(Listed entries Opens)
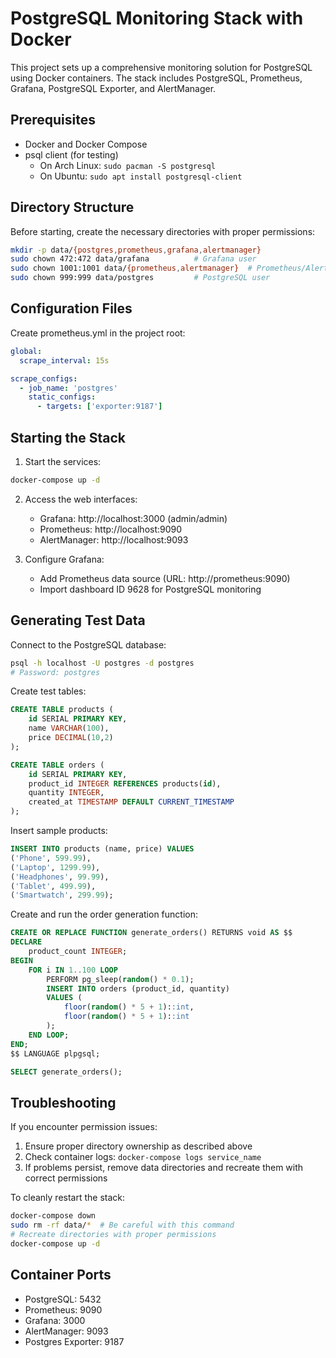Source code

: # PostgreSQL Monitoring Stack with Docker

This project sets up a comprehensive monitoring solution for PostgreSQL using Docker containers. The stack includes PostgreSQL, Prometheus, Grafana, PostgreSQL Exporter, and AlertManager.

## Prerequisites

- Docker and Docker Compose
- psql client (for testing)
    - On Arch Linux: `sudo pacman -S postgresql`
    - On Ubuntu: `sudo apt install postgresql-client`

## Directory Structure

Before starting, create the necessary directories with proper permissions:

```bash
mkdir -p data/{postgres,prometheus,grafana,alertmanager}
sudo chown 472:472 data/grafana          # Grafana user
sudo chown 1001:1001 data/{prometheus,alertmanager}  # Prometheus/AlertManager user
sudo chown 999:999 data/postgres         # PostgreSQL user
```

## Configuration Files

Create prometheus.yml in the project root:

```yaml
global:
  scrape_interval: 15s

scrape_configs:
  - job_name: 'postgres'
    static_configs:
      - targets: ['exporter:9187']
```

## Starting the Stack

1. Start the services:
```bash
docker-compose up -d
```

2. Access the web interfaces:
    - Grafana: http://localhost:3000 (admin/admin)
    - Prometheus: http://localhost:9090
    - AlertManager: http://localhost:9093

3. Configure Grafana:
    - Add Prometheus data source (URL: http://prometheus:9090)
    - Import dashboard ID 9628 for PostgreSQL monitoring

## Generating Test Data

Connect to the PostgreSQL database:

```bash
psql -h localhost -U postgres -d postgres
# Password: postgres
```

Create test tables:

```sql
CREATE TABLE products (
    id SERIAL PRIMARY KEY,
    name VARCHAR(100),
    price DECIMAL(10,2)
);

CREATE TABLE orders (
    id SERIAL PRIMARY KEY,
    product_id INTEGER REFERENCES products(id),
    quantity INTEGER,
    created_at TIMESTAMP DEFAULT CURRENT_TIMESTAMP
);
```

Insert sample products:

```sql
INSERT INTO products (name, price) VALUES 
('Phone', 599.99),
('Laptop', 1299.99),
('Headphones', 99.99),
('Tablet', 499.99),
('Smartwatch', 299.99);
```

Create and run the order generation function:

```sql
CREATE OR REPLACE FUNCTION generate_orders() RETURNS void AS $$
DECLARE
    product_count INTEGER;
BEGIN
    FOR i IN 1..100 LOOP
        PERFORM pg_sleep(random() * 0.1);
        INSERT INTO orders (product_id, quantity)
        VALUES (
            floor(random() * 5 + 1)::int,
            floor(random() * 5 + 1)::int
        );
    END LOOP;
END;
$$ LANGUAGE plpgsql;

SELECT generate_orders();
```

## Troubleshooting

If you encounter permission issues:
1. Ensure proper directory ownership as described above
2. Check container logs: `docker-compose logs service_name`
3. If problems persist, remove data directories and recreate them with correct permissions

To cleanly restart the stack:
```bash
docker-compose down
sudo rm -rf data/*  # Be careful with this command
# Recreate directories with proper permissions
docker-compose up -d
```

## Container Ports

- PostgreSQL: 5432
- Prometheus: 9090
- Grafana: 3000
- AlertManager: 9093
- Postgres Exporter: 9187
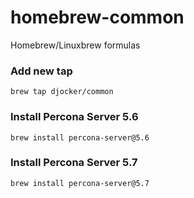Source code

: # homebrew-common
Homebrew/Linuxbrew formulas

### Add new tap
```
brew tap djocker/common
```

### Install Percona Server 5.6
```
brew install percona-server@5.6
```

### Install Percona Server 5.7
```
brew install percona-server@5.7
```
(Listed entries Closes)
Exercise objective
For every line in the listing above that mentions the word "products", make a copy.

Exercise solution
CREATE TABLE products (
    product_id INTEGER REFERENCES products(id),
Insert sample products:
INSERT INTO products (name, price) VALUES 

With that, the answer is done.